School has finished for Rors at last so all three kids are on holiday now. And les grandes vacances got off to an exciting start with the arrival last night of huarizo (llama/alpaca cross) number three. Lulin gave birth to Setanta at about 9.30pm, which is uncharacteristically late for a llama. The vast majority of camelid births take place between about 11 and 2 since llamas and co are unable to lick their babies clean and dry since their tongues are too short. They rely on the sun to do it for them. Fortunately it was a warm, dry evening.
Caiti and I witnessed Setanta’s arrival. I was a little concerned to start with as there was only one front leg sticking out with the nose. I smeared plenty of lubricating jelly around the relevant areas but, to my relief, before I had to start delving around the second leg popped out. Phew. We gave Lulin a little help at the last stages as things had slowed down. She’d laid down which actually makes things harder. Baby llamas are so long and gangly they really need mum standing up for some gravity assist. Caiti supported Setanta’s head while I helped ease the rest of him out. Within seconds of being laid on the grass he was rolling around and had got to a kushing postion within a minute or so. He was on his feet after about ten minutes, all very good signs. He seems to be a fine, strong little guy, a nice addition to our little huarizo hooligan gang where he joins Fionn and Diarmuid. Caiti has chosen the names from Irish mythology.
Camelid births are highly interactive.
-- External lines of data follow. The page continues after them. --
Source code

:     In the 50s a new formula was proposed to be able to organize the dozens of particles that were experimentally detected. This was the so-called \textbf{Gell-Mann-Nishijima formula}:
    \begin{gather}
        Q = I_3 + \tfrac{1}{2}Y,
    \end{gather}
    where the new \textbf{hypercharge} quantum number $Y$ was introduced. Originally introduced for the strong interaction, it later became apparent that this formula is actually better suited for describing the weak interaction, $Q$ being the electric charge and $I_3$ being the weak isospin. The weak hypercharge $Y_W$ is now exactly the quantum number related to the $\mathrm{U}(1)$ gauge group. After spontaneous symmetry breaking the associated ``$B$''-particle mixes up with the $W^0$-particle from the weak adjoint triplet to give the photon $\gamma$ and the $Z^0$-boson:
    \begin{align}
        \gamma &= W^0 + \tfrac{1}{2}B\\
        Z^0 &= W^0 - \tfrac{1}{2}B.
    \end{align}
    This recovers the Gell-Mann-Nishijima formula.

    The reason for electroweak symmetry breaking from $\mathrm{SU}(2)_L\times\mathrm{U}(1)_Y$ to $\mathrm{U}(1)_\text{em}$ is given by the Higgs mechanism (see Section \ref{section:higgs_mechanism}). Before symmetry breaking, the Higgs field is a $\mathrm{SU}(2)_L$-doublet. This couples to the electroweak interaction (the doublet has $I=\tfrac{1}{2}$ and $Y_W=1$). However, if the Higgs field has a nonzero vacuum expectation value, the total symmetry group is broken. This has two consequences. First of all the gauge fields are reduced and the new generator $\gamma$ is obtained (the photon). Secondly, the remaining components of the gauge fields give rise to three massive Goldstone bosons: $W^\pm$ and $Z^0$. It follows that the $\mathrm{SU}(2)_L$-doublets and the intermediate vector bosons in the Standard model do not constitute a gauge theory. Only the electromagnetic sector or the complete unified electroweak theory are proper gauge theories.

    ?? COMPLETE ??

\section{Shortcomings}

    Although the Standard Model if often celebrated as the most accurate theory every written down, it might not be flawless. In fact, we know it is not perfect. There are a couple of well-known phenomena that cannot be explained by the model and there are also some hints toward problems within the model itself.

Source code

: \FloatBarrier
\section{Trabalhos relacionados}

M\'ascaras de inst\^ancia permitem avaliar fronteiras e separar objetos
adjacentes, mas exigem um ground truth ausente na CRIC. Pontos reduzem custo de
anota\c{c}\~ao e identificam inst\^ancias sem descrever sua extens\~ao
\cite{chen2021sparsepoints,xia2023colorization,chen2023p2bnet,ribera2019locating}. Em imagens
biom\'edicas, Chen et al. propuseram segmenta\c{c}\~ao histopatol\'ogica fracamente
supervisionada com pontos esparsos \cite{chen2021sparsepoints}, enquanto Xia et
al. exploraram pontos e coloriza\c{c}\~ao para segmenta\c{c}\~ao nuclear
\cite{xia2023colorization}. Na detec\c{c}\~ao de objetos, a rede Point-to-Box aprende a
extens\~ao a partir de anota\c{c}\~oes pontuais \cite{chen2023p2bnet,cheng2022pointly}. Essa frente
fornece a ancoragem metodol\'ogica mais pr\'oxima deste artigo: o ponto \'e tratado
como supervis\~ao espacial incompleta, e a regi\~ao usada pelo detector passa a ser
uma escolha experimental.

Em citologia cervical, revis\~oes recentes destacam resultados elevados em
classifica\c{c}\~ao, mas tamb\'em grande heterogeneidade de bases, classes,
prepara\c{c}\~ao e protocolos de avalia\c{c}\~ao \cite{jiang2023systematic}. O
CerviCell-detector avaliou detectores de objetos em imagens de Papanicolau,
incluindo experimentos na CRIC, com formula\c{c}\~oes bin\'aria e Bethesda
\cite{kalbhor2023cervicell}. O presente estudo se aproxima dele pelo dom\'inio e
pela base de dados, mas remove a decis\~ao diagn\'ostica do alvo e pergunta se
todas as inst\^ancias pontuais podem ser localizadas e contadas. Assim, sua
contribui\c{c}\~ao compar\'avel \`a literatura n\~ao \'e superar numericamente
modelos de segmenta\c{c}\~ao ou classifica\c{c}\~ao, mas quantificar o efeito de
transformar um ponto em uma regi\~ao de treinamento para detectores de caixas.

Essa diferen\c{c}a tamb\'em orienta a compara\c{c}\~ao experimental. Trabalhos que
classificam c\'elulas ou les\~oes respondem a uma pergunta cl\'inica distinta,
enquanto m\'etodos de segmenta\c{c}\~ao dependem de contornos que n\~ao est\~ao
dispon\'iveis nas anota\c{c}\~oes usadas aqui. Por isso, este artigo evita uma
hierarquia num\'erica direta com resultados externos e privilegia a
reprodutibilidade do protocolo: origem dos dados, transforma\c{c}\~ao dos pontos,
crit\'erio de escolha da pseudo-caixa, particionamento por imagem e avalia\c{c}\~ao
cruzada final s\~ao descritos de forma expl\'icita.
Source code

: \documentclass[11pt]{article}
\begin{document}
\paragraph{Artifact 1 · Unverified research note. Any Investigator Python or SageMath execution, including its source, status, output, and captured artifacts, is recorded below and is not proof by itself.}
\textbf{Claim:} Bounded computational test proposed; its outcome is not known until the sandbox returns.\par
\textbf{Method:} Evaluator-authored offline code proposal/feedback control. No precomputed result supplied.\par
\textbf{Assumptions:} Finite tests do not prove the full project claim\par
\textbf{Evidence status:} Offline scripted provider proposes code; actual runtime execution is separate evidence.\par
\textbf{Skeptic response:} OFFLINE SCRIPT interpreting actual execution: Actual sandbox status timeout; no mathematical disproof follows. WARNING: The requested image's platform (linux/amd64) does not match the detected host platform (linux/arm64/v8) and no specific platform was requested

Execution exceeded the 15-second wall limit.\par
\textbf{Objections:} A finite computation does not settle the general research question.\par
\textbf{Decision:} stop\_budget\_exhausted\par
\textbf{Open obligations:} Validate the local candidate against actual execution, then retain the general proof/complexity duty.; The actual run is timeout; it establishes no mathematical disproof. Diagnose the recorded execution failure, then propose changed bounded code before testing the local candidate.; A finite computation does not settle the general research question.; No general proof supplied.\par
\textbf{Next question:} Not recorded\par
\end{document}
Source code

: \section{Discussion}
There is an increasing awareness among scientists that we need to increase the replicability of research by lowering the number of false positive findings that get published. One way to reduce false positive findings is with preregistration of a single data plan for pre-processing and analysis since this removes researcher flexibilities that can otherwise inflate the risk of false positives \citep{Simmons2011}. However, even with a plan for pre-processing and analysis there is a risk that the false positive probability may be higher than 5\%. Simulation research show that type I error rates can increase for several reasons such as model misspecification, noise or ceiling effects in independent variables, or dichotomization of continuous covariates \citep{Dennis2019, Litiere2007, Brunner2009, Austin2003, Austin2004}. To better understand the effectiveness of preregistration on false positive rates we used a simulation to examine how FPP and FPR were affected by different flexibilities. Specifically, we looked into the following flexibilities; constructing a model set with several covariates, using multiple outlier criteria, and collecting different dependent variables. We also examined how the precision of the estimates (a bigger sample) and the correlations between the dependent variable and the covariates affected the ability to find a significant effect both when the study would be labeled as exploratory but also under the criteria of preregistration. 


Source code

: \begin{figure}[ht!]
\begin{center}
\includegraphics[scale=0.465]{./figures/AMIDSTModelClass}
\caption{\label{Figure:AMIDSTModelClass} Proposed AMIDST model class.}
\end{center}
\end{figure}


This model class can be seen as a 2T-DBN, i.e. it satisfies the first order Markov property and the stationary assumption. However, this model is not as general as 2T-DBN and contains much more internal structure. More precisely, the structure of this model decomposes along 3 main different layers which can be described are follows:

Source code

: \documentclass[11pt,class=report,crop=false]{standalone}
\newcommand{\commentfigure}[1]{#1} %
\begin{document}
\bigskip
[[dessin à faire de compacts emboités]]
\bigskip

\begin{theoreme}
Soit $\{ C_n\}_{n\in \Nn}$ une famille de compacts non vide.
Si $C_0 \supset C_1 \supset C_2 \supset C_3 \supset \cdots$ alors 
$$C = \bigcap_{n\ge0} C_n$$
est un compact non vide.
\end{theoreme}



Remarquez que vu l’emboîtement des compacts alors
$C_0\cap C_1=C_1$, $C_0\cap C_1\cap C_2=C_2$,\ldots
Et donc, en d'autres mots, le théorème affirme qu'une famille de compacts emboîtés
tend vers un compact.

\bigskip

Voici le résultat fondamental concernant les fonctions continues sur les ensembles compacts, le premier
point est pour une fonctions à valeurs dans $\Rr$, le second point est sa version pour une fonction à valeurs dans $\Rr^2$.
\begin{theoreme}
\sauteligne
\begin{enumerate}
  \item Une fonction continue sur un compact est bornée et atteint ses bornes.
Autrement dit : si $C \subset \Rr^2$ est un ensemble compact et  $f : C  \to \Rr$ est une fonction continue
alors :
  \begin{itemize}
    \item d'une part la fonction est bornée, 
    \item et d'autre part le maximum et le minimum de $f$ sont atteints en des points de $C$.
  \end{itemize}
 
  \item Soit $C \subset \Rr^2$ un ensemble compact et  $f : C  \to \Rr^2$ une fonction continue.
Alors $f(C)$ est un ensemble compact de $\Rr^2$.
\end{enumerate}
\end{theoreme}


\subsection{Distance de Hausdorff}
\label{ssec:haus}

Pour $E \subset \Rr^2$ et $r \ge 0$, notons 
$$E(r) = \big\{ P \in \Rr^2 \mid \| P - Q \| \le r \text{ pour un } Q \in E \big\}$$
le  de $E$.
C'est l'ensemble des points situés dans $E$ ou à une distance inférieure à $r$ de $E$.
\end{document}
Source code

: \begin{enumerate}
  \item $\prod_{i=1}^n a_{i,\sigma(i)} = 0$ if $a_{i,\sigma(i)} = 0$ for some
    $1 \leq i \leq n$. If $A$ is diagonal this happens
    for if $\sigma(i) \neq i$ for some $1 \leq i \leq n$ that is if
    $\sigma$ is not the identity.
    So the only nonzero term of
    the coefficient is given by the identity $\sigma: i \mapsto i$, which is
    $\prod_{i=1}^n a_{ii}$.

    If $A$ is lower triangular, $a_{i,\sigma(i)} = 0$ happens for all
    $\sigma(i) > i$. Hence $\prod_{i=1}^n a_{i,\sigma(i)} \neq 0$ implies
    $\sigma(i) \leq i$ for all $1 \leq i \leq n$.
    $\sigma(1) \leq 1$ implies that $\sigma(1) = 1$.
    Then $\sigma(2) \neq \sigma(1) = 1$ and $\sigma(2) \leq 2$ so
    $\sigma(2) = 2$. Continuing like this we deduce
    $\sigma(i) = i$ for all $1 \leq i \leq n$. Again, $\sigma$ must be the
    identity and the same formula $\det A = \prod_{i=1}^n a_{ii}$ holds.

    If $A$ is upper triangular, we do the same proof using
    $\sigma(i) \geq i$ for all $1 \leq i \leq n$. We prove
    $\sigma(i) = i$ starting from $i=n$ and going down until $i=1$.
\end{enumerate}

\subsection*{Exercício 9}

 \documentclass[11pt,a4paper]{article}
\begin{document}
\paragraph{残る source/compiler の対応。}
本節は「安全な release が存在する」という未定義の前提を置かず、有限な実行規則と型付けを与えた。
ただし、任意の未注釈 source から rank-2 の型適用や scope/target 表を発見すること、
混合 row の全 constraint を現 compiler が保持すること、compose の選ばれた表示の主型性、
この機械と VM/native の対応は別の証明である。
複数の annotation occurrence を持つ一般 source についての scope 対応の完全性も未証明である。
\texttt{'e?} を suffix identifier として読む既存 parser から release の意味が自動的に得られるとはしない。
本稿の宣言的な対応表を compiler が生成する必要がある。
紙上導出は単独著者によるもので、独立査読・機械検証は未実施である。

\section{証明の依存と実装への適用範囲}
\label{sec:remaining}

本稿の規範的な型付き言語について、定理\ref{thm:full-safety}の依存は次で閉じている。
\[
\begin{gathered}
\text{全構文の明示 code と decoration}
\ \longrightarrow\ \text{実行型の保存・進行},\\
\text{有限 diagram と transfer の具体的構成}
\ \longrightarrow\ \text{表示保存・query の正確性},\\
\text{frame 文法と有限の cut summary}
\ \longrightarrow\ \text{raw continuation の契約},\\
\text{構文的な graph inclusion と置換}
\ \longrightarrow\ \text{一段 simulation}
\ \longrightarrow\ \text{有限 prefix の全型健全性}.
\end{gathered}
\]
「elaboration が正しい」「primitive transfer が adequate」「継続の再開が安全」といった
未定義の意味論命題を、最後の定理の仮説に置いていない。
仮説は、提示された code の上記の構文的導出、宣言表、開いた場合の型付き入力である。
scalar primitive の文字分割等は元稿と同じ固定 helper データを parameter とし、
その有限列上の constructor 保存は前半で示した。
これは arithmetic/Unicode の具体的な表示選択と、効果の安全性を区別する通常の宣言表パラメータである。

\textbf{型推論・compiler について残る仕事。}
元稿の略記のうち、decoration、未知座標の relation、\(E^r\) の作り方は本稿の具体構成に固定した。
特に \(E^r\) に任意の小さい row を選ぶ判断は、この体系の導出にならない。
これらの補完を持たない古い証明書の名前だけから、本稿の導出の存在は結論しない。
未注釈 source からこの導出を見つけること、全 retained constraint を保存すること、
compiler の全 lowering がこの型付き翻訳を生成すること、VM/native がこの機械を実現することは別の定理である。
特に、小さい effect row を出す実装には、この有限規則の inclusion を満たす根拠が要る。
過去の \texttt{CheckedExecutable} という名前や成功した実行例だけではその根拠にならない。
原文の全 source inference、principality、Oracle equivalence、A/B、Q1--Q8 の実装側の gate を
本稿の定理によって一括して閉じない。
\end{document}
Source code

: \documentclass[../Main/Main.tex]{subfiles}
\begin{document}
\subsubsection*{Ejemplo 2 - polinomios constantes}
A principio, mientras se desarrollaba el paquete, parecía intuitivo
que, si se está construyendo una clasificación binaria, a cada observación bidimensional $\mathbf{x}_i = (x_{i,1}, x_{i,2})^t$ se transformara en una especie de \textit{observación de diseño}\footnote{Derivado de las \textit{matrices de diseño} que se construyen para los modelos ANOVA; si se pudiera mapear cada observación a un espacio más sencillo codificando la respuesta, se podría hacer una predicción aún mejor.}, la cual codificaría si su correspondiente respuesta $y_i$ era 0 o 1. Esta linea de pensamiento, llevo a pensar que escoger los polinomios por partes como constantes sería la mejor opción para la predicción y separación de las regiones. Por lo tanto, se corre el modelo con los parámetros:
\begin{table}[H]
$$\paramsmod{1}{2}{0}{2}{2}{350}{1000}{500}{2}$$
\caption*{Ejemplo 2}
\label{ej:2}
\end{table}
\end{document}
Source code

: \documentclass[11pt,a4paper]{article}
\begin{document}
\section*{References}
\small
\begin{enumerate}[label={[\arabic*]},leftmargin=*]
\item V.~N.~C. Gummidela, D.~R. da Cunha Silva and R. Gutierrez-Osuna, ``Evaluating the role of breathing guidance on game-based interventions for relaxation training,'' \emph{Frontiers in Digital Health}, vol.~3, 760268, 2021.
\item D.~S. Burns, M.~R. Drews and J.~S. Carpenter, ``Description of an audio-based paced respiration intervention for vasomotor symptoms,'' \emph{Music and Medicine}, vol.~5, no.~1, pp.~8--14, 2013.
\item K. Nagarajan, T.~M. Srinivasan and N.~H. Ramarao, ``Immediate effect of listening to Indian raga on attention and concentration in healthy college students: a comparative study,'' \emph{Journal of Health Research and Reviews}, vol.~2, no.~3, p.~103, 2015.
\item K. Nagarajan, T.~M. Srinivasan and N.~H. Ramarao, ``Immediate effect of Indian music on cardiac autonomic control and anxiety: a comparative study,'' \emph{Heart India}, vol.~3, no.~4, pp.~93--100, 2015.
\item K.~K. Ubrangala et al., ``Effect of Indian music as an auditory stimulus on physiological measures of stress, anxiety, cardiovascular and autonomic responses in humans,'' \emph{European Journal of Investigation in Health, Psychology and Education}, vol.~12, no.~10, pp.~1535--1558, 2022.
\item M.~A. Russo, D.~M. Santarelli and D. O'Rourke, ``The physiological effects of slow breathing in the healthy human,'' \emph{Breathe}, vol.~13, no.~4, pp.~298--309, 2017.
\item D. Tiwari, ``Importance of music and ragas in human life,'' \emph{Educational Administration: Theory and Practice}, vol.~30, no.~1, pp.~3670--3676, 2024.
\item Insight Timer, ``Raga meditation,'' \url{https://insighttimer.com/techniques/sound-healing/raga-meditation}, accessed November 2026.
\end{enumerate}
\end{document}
As soon as the nose it out, the baby is humming and grumbling away and once the head has emerged, baby is shaking and sneezing and telling mum to get a move on. Mum keeps checking up on baby’s progress with her long, agile neck and humming back. It’s fascinating to watch but has put Caiti right off childbirth!
A good morning this morning too as Caiti got her Bac results. She’s passed with flying colours, getting a mention bien, and she’s very pleased but a little frustrated at being just 10 marks short of a mention très bien. We’re unutterably proud of her, of course. So, it’s all systems go for University at Bordeaux for her. We head down there to sign up on Wednesday. Given the disastrous nature of our last road trip when the power steering control unit gave up the ghost and left us stranded, we’re getting the Renault serviced on Tuesday as a sensible precaution!
So, a nice start to the holidays. All we need now is some sunshine …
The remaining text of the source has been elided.